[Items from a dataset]
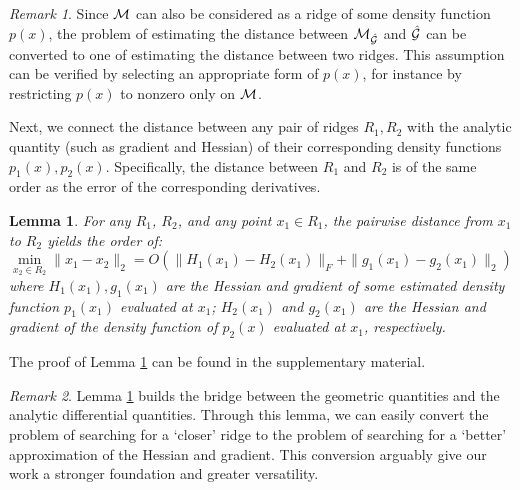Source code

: \documentclass[aos,preprint]{imsart}
\newtheorem{lemma}[theorem]{Lemma}
\theoremstyle{remark}
\newtheorem*{remark}{Remark}
\begin{document}
\begin{remark}
Since $\cal M$ can also be considered  as a ridge of some density function $p(x)$, the problem of estimating the distance between $\cal M_{\hat{\cal G}}$ and $\hat{\cal G}$ can be converted to one of estimating the distance between two ridges. 
This assumption can be verified by selecting an appropriate form of $p(x)$, for instance by restricting $p(x)$ to nonzero only on $\cal M$. 
\end{remark}
Next, we connect the distance between any pair of ridges $R_1, R_2$ with the analytic quantity (such as gradient and Hessian) of their corresponding density functions $p_1(x), p_2(x)$. 
Specifically, the  distance between $R_1$ and $R_2$ is of the same order as the error of the corresponding derivatives. 
\begin{lemma}{ 
For any $R_1$, $R_2$, and any point $x_1\in R_1$, the pairwise distance from $x_1$ to $R_2$ yields the order of: %
\[
\min_{x_2\in R_2}\|x_1-x_2\|_2 = O(\|H_1(x_1)-H_2(x_1)\|_F+\|g_1(x_1)-g_2(x_1)\|_2)
\]
where $H_1(x_1), g_1 (x_1)$ are the Hessian and gradient of some estimated density function $p_1(x_1)$ evaluated at $x_1$; $H_2(x_1)$ and $g_2(x_1)$ are the Hessian and gradient of the density function of $p_2(x)$ evaluated at $x_1$, respectively.
 }\label{margin}
\end{lemma}
The proof of Lemma \ref{margin} can be found in the supplementary material.%
\begin{remark}
Lemma \ref{margin} builds the bridge between the geometric quantities and the analytic differential quantities. Through this lemma, we can easily convert the problem of searching for a `closer' ridge to the problem of searching for a `better' approximation of the Hessian and gradient. This conversion arguably give our work a stronger foundation and greater versatility.
\end{remark}
\end{document}

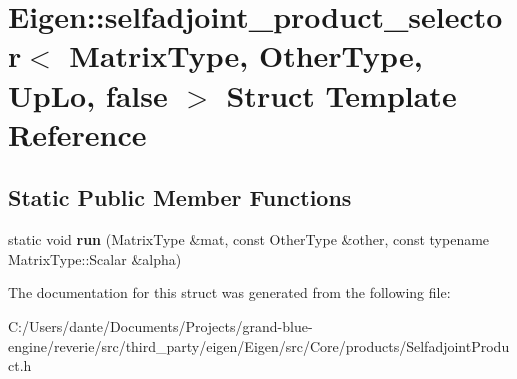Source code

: \hypertarget{struct_eigen_1_1selfadjoint__product__selector_3_01_matrix_type_00_01_other_type_00_01_up_lo_00_01false_01_4}{}\section{Eigen\+::selfadjoint\+\_\+product\+\_\+selector$<$ Matrix\+Type, Other\+Type, Up\+Lo, false $>$ Struct Template Reference}
\label{struct_eigen_1_1selfadjoint__product__selector_3_01_matrix_type_00_01_other_type_00_01_up_lo_00_01false_01_4}
\subsection*{Static Public Member Functions}
\begin{DoxyCompactItemize}
\item 
\mbox{\label{struct_eigen_1_1selfadjoint__product__selector_3_01_matrix_type_00_01_other_type_00_01_up_lo_00_01false_01_4_af4105cc4314d61eded8193ba3ec2069d}} 
static void {\bfseries run} (Matrix\+Type \&mat, const Other\+Type \&other, const typename Matrix\+Type\+::\+Scalar \&alpha)
\end{DoxyCompactItemize}


The documentation for this struct was generated from the following file\+:\begin{DoxyCompactItemize}
\item 
C\+:/\+Users/dante/\+Documents/\+Projects/grand-\/blue-\/engine/reverie/src/third\+\_\+party/eigen/\+Eigen/src/\+Core/products/Selfadjoint\+Product.\+h\end{DoxyCompactItemize}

YOUR OBJECTIVE: Give the entries above again, exactly as written and free of images.

WRITTEN REPLY:
Source code

: \documentclass[aos,preprint]{imsart}
\newtheorem{lemma}[theorem]{Lemma}
\theoremstyle{remark}
\newtheorem*{remark}{Remark}
\begin{document}
\begin{remark}
Since $\cal M$ can also be considered  as a ridge of some density function $p(x)$, the problem of estimating the distance between $\cal M_{\hat{\cal G}}$ and $\hat{\cal G}$ can be converted to one of estimating the distance between two ridges. 
This assumption can be verified by selecting an appropriate form of $p(x)$, for instance by restricting $p(x)$ to nonzero only on $\cal M$. 
\end{remark}
Next, we connect the distance between any pair of ridges $R_1, R_2$ with the analytic quantity (such as gradient and Hessian) of their corresponding density functions $p_1(x), p_2(x)$. 
Specifically, the  distance between $R_1$ and $R_2$ is of the same order as the error of the corresponding derivatives. 
\begin{lemma}{ 
For any $R_1$, $R_2$, and any point $x_1\in R_1$, the pairwise distance from $x_1$ to $R_2$ yields the order of: %
\[
\min_{x_2\in R_2}\|x_1-x_2\|_2 = O(\|H_1(x_1)-H_2(x_1)\|_F+\|g_1(x_1)-g_2(x_1)\|_2)
\]
where $H_1(x_1), g_1 (x_1)$ are the Hessian and gradient of some estimated density function $p_1(x_1)$ evaluated at $x_1$; $H_2(x_1)$ and $g_2(x_1)$ are the Hessian and gradient of the density function of $p_2(x)$ evaluated at $x_1$, respectively.
 }\label{margin}
\end{lemma}
The proof of Lemma \ref{margin} can be found in the supplementary material.%
\begin{remark}
Lemma \ref{margin} builds the bridge between the geometric quantities and the analytic differential quantities. Through this lemma, we can easily convert the problem of searching for a `closer' ridge to the problem of searching for a `better' approximation of the Hessian and gradient. This conversion arguably give our work a stronger foundation and greater versatility.
\end{remark}
\end{document}

Source code

: \hypertarget{struct_eigen_1_1selfadjoint__product__selector_3_01_matrix_type_00_01_other_type_00_01_up_lo_00_01false_01_4}{}\section{Eigen\+::selfadjoint\+\_\+product\+\_\+selector$<$ Matrix\+Type, Other\+Type, Up\+Lo, false $>$ Struct Template Reference}
\label{struct_eigen_1_1selfadjoint__product__selector_3_01_matrix_type_00_01_other_type_00_01_up_lo_00_01false_01_4}
\subsection*{Static Public Member Functions}
\begin{DoxyCompactItemize}
\item 
\mbox{\label{struct_eigen_1_1selfadjoint__product__selector_3_01_matrix_type_00_01_other_type_00_01_up_lo_00_01false_01_4_af4105cc4314d61eded8193ba3ec2069d}} 
static void {\bfseries run} (Matrix\+Type \&mat, const Other\+Type \&other, const typename Matrix\+Type\+::\+Scalar \&alpha)
\end{DoxyCompactItemize}


The documentation for this struct was generated from the following file\+:\begin{DoxyCompactItemize}
\item 
C\+:/\+Users/dante/\+Documents/\+Projects/grand-\/blue-\/engine/reverie/src/third\+\_\+party/eigen/\+Eigen/src/\+Core/products/Selfadjoint\+Product.\+h\end{DoxyCompactItemize}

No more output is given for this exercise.